Sunday 13 September 2009

The Flat Classroom Project





Sunday 13th September I attended an SL meeing where Chris Smith (SL: Shamblesguru Voom) interviewed Vicki Davis in RL based in Camilla, Georgia Eastern USA, Julie Lindsay in RL based in Beijing involved in international education with colleague Kim, and Kim Cofino in RL based in Bangkok, about the Flat Classroom Project.

This was a pre-conference session for the real life conference http://21c-learning.hk/ in Hong Kong that starts Wednesday 16th September 2009.

Notes taken at the meeting:

The Flat Classroom Project is based on the book - ‘The World is Flat‘ by Thomas Friedman. The topics studied and discussed are real-world scenarios based on that book and students collaborate on a wiki then produce an individual multimedia piece in response to their topic. A clip in this piece is ‘outsourced’ to a team member in another classroom, so not only do students study the flatteners as discussed by Friedman, they use them in the project.

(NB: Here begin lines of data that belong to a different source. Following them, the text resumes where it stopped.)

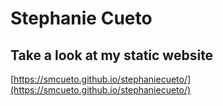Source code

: # Stephanie Cueto
## Take a look at my static website
[https://smcueto.github.io/stephaniecueto/](https://smcueto.github.io/stephaniecueto/)
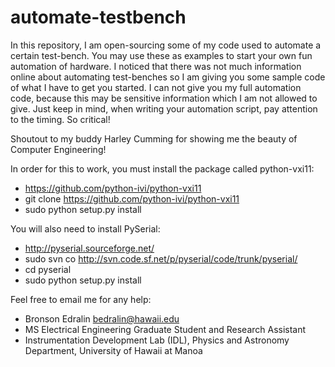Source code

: automate-testbench
==================

In this repository, I am open-sourcing some of my code used to automate a certain test-bench. 
You may use these as examples to start your own fun automation of hardware. I noticed that 
there was not much information online about automating test-benches so I am giving you some 
sample code of what I have to get you started. I can not give you my full automation code, 
because this may be sensitive information which I am not allowed to give. Just keep in mind,
when writing your automation script, pay attention to the timing. So critical!

Shoutout to my buddy Harley Cumming for showing me the beauty of Computer Engineering!

In order for this to work, you must install the package called python-vxi11: 
- https://github.com/python-ivi/python-vxi11
- git clone https://github.com/python-ivi/python-vxi11
- sudo python setup.py install

You will also need to install PySerial:
- http://pyserial.sourceforge.net/
- sudo svn co http://svn.code.sf.net/p/pyserial/code/trunk/pyserial/
- cd pyserial
- sudo python setup.py install

Feel free to email me for any help:
- Bronson Edralin <bedralin@hawaii.edu>
- MS Electrical Engineering Graduate Student and Research Assistant
- Instrumentation Development Lab (IDL), Physics and Astronomy Department, University of Hawaii at Manoa
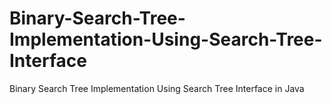 # Binary-Search-Tree-Implementation-Using-Search-Tree-Interface
Binary Search Tree Implementation Using Search Tree Interface in Java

The project has been going for 3 years and started when Julie joined her classroom in Bangladesh with Vicki’s classroom in Camilla Georgia for a project. It was very sucessful so they developed it further gradually inviting and involving other people and they have now developed a network around the world. It has evolved as a pedagogical approach; teachers and pupils share what they do using web 2.0 tools to flatten their classrooms.

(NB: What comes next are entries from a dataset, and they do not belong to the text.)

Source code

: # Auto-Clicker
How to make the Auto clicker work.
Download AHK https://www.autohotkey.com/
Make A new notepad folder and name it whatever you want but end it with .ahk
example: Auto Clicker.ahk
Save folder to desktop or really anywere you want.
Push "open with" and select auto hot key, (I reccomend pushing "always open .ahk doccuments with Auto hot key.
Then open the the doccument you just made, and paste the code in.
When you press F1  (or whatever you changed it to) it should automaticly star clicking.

There is a lot of information about the various projects : http://www.flatclassroomproject.org.
They want schools everywhere to be able to take part in the projects , to see what they are doing visit; http://flatclassroomconference.ning.com.
The three of them said that the projects are amazing – they involve students from around the world, pupils peer review each other’s work giving international feedback – that is an amazing motivation for pupils. Pupils and schools are no longer working in isolation. In action this is very powerful. There are expert advisers who advise pupils on the wikis and there can be 50 or so judges to judge the outcomes of the projects. There are so many people involved in planning, reviewing, guiding the pupils in the projects it is a massive international audience that get access. It is all recorded in videos, the videos are observed and comments are fed back in the wiki. Teachers or expert advisers may use Skype to talk to children or teachers. Time, distance and cultural boundaries no longer exist. There were three projects last year and the feedback showed that pupils wanted to widen the age range involved. This year the projects will be open to 8 – 11 year olds. The work is 85 – 90% in English but other languages can be accommodated if necessary. Language problems have been overcome where they arise by the use of Google Translator. Boundaries have to be got around by the use of technology tools – the project aims to empower students to cope with issues that arise. This is now taken for granted, pupils who may be otherwise excluded are now included.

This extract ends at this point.